After lunch, Ed virtually emptied his pantry, filling duffel bags and suitcases with rice and beans and canned food. He gave me four sleeping bags and rolled up another eight or nine blankets from his closet. He even insisted we take every box of shotgun shells he owned. We secured all of these provisions and tied them under tarps onto three of the horse's backs.

"This won't last long," Ed said. "We'll work on getting more provisions soon."

Then he shut himself away in a cluttered spare room to call all of the members of the Underground who were sheltering positives, asking them to pass word to the refugees to gather at his house if they wanted to go with me to hide in a remote location.

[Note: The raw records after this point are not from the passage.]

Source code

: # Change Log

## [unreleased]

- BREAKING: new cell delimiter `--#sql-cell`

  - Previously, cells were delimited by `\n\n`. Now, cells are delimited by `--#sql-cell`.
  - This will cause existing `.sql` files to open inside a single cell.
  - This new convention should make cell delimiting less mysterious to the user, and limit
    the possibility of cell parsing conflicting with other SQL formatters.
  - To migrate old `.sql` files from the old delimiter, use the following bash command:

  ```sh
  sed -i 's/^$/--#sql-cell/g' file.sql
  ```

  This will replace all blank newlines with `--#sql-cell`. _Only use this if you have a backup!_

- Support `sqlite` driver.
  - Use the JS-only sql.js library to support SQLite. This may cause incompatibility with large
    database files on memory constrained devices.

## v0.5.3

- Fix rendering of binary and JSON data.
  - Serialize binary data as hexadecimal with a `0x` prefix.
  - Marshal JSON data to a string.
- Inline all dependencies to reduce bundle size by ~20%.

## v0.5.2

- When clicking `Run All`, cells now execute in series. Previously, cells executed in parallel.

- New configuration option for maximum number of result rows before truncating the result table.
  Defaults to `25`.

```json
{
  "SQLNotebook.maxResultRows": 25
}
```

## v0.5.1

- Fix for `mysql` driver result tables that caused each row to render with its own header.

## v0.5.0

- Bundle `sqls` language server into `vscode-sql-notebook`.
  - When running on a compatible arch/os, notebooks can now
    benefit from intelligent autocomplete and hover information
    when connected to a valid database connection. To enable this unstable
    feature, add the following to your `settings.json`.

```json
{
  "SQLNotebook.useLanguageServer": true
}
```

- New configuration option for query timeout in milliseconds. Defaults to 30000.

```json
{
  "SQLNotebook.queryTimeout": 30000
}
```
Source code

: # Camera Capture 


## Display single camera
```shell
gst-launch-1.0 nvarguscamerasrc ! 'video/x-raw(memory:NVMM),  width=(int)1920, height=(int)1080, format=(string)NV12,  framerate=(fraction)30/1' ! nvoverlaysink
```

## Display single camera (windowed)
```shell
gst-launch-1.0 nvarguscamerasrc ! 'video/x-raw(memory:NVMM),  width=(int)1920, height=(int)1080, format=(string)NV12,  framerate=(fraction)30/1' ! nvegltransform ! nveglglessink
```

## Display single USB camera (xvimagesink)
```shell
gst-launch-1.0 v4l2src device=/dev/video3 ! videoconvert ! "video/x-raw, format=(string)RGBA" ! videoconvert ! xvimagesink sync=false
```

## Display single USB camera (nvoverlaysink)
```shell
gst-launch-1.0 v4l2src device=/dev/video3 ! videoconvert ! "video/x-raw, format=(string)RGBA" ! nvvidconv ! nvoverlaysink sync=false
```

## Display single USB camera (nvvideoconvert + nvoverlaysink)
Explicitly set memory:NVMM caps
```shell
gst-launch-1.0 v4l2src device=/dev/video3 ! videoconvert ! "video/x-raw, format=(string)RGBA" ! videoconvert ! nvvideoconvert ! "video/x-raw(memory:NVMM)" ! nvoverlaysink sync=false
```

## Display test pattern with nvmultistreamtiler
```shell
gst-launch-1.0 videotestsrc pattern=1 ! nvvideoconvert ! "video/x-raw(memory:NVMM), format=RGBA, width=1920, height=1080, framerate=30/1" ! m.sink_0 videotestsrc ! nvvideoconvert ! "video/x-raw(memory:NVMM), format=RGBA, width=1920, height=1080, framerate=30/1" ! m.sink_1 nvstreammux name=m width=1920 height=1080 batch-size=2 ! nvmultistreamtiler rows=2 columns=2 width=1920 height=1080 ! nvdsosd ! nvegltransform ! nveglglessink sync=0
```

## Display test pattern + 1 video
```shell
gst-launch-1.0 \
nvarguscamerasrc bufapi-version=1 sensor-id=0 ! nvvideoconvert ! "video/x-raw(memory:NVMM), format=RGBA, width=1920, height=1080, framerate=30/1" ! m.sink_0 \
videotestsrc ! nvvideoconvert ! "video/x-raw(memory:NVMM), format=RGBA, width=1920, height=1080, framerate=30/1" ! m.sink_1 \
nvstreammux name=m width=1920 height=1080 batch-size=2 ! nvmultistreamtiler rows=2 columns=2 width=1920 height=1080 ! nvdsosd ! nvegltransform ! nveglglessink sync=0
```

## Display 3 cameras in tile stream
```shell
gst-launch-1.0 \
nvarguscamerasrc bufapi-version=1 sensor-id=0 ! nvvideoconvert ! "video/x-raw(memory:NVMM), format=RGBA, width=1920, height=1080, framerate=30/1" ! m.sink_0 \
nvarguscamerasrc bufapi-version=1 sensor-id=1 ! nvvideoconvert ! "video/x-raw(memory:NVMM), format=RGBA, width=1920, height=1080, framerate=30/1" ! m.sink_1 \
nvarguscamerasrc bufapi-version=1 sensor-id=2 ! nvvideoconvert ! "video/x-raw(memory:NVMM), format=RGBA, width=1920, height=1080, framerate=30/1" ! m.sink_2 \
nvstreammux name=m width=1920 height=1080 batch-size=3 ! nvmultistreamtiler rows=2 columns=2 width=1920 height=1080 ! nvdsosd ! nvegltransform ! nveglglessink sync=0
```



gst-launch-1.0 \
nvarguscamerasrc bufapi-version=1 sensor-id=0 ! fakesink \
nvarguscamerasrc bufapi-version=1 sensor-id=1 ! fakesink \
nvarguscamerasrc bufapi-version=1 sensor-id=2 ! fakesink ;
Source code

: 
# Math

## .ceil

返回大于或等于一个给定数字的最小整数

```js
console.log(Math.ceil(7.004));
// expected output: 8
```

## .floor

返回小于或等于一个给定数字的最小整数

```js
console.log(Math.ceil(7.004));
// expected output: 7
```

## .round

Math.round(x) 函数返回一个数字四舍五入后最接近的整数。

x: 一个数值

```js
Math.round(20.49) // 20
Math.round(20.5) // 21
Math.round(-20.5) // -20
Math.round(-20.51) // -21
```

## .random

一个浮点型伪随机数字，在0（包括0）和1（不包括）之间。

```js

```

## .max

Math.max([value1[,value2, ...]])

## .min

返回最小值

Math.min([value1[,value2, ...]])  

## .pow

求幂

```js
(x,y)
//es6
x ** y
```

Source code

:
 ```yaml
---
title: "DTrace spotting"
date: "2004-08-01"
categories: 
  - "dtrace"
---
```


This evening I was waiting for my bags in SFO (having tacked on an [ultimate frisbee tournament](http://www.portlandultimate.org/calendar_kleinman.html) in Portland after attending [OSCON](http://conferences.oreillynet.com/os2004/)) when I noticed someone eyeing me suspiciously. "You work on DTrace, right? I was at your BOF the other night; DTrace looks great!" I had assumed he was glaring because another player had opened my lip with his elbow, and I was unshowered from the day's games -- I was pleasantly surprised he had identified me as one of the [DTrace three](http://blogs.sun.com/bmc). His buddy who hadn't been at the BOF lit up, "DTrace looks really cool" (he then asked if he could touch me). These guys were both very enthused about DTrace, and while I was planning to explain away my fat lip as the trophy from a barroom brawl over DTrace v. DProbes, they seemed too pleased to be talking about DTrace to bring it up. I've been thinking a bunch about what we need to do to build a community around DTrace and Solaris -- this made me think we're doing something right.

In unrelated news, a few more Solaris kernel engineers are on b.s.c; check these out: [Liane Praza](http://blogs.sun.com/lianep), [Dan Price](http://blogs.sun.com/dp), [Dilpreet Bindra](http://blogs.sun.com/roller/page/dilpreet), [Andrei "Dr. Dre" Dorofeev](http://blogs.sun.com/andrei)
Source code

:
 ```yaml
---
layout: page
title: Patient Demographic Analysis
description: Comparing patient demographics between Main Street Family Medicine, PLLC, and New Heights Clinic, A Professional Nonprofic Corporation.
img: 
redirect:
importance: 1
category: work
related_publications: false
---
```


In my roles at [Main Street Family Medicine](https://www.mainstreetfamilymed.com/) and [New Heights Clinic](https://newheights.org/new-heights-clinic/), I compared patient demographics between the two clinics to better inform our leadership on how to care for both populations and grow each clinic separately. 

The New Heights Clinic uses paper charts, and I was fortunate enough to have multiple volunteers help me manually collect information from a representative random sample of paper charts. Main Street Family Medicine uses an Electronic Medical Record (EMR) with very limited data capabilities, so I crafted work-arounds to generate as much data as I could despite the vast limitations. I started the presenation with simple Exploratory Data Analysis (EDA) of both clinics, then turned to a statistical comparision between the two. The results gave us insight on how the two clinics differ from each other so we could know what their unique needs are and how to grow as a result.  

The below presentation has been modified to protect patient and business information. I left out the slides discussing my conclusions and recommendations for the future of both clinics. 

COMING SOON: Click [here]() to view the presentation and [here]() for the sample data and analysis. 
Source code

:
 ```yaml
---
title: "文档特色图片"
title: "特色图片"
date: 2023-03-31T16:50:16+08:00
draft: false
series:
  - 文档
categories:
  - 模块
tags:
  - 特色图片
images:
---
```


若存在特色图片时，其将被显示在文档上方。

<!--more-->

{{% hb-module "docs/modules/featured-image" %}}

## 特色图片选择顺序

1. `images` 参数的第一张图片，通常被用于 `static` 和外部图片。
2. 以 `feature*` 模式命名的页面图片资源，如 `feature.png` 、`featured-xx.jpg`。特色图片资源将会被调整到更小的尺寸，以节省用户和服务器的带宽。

"Tell them that if they want to come, it's going to be rough out there," I said, before Ed closed the door. "No electricity, running water. None of that. We'll have shelter and plenty of antibiotics, at least. But they'll have to be blindfolded on the way out. Tell them that."

Ed nodded. "That's probably a good idea. I understand the blindfolds. I'll tell them. And it'll be their choice whether to go."

He shut the door and started making the calls.